Antonio Bustamante

Personal information
- Date of birth: June 20, 1997 (age 28)
- Place of birth: Fairfax, Virginia, United States
- Height: 1.70 m (5 ft 7 in)
- Position: Midfielder

Youth career
- 2012–2015: D.C. United

College career
- Years: Team / Apps / (Gls)
- 2015–2018: William & Mary Tribe / 68 / (34)

Senior career*
- Years: Team / Apps / (Gls)
- 2019: D.C. United / 0 / (0)
- 2019: → Loudoun United (loan) / 26 / (5)
- 2020: Blooming / 0 / (0)
- 2020–2021: Náutico / 2 / (0)
- 2021–2022: Thisted / 40 / (7)
- 2023: B.93 / 15 / (0)
- 2024: Aurora / 25 / (6)

International career^{‡}
- 2020: Bolivia U23 / 4 / (0)
- 2020: Bolivia / 2 / (0)

= Antonio Bustamante =

Bolivian-American footballer (born 1997)

Antonio Bustamante (born June 20, 1997) is a Bolivian footballer who plays as a midfielder. Born in the United States, Bustamante represents the Bolivia national team.

== Career ==

=== D.C. United ===
On January 21, 2019, Antonio signed a homegrown contract with D.C. United. Antonio had his first start for D.C. against the Philadelphia Union on June 12, 2019, in a U.S. Open Cup match. After the 2019 season, D.C. United did not exercise Bustamante's contract option.

==== Loudoun United ====
Bustamante was loaned to D.C. United's USL team, Loudoun United before their inaugural season. Bustamante was rewarded Man of the Match after scoring one goal and assisting a goal against Louisville City FC on July 28, 2019. He played 2,133 minutes in his one season with Loudoun.

=== Club Blooming ===
Bustamante joined Club Blooming in March 2020.

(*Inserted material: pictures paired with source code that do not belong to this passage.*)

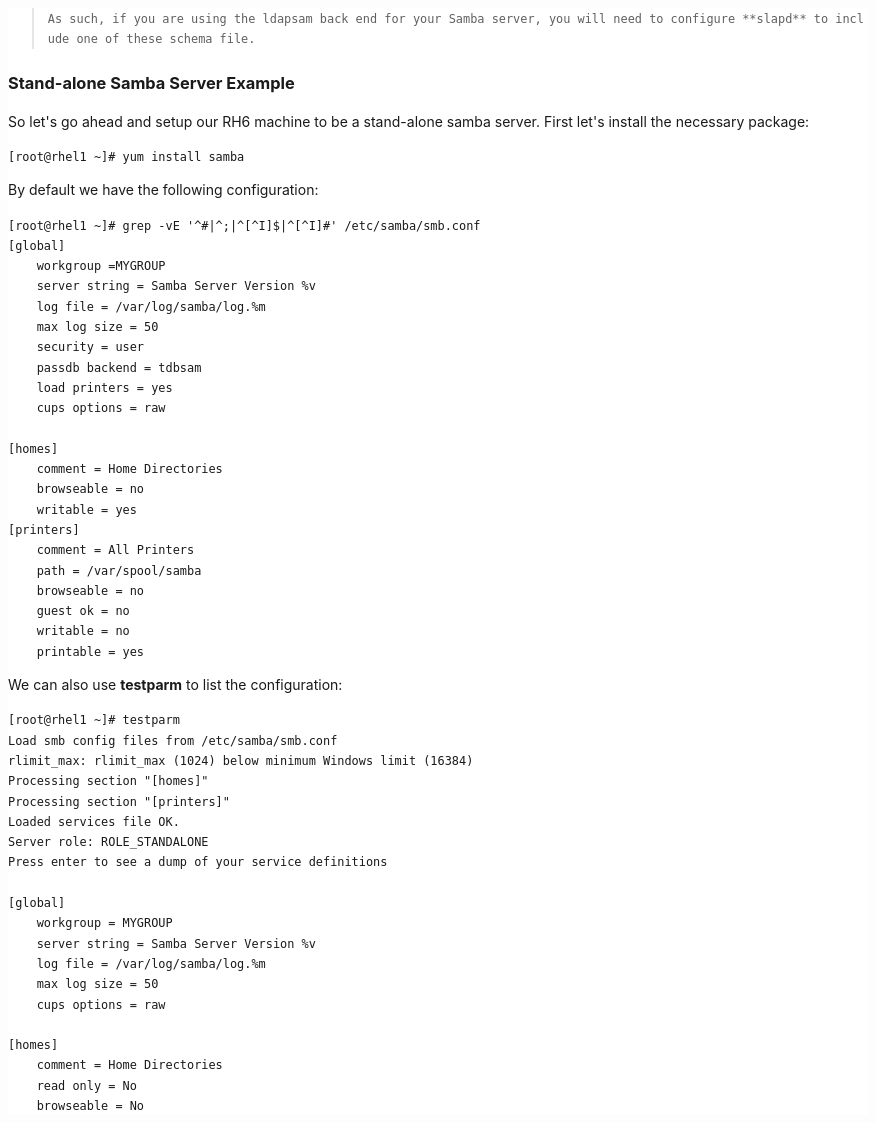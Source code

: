 >     As such, if you are using the ldapsam back end for your Samba server, you will need to configure **slapd** to include one of these schema file.

### Stand-alone Samba Server Example

So let's go ahead and setup our RH6 machine to be a stand-alone samba server. First let's install the necessary package:

    [root@rhel1 ~]# yum install samba


By default we have the following configuration:

    [root@rhel1 ~]# grep -vE '^#|^;|^[^I]$|^[^I]#' /etc/samba/smb.conf
    [global]
        workgroup =MYGROUP
        server string = Samba Server Version %v
        log file = /var/log/samba/log.%m
        max log size = 50
        security = user
        passdb backend = tdbsam
        load printers = yes
        cups options = raw

    [homes]
        comment = Home Directories
        browseable = no
        writable = yes
    [printers]
        comment = All Printers
        path = /var/spool/samba
        browseable = no
        guest ok = no
        writable = no
        printable = yes


We can also use **testparm** to list the configuration:

    [root@rhel1 ~]# testparm
    Load smb config files from /etc/samba/smb.conf
    rlimit_max: rlimit_max (1024) below minimum Windows limit (16384)
    Processing section "[homes]"
    Processing section "[printers]"
    Loaded services file OK.
    Server role: ROLE_STANDALONE
    Press enter to see a dump of your service definitions

    [global]
        workgroup = MYGROUP
        server string = Samba Server Version %v
        log file = /var/log/samba/log.%m
        max log size = 50
        cups options = raw

    [homes]
        comment = Home Directories
        read only = No
        browseable = No
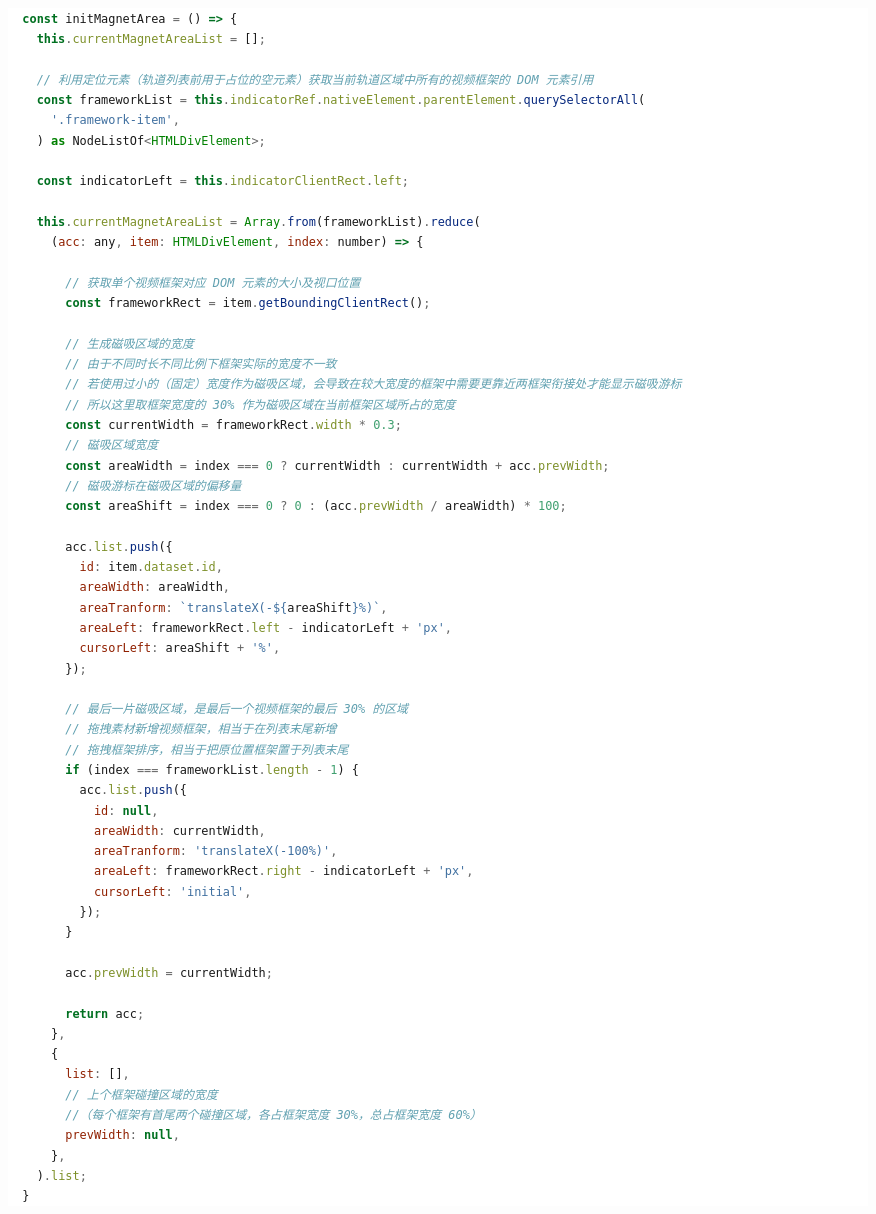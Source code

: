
 ```js
  const initMagnetArea = () => {
    this.currentMagnetAreaList = [];

    // 利用定位元素（轨道列表前用于占位的空元素）获取当前轨道区域中所有的视频框架的 DOM 元素引用
    const frameworkList = this.indicatorRef.nativeElement.parentElement.querySelectorAll(
      '.framework-item',
    ) as NodeListOf<HTMLDivElement>;

    const indicatorLeft = this.indicatorClientRect.left;

    this.currentMagnetAreaList = Array.from(frameworkList).reduce(
      (acc: any, item: HTMLDivElement, index: number) => {

        // 获取单个视频框架对应 DOM 元素的大小及视口位置
        const frameworkRect = item.getBoundingClientRect();

        // 生成磁吸区域的宽度
        // 由于不同时长不同比例下框架实际的宽度不一致
        // 若使用过小的（固定）宽度作为磁吸区域，会导致在较大宽度的框架中需要更靠近两框架衔接处才能显示磁吸游标
        // 所以这里取框架宽度的 30% 作为磁吸区域在当前框架区域所占的宽度
        const currentWidth = frameworkRect.width * 0.3;
        // 磁吸区域宽度
        const areaWidth = index === 0 ? currentWidth : currentWidth + acc.prevWidth;
        // 磁吸游标在磁吸区域的偏移量
        const areaShift = index === 0 ? 0 : (acc.prevWidth / areaWidth) * 100;

        acc.list.push({
          id: item.dataset.id,
          areaWidth: areaWidth,
          areaTranform: `translateX(-${areaShift}%)`,
          areaLeft: frameworkRect.left - indicatorLeft + 'px',
          cursorLeft: areaShift + '%',
        });

        // 最后一片磁吸区域，是最后一个视频框架的最后 30% 的区域
        // 拖拽素材新增视频框架，相当于在列表末尾新增
        // 拖拽框架排序，相当于把原位置框架置于列表末尾
        if (index === frameworkList.length - 1) {
          acc.list.push({
            id: null,
            areaWidth: currentWidth,
            areaTranform: 'translateX(-100%)',
            areaLeft: frameworkRect.right - indicatorLeft + 'px',
            cursorLeft: 'initial',
          });
        }

        acc.prevWidth = currentWidth;

        return acc;
      },
      {
        list: [],
        // 上个框架碰撞区域的宽度
        //（每个框架有首尾两个碰撞区域，各占框架宽度 30%，总占框架宽度 60%）
        prevWidth: null,
      },
    ).list;
  }
```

=== Club Náutico Capibaribe ===
In 2020, Bustamante was loaned out to Club Náutico Capibaribe.

===Thisted FC===
On 11 September 2021, Bustamante joined Danish 2nd Division club Thisted FC. Bustamente left the Danish club at the end of 2022.

===B.93===
On transfer deadline day, 31 January 2023, Bustamante joined another Danish 2nd Division club, B.93.

==International career==
Bustamante was called up by César Farías to play with the Bolivia national under-23 football team in the 2020 CONMEBOL Pre-Olympic Tournament. Bustamante made his first international appearance as a substitute in the 60th minute of the opening match against Paraguay's own U23 side.

On 9 October 2020, Bustamante debuted for the senior Bolivia national team in a 5–0 2022 FIFA World Cup qualification defeat to Brazil.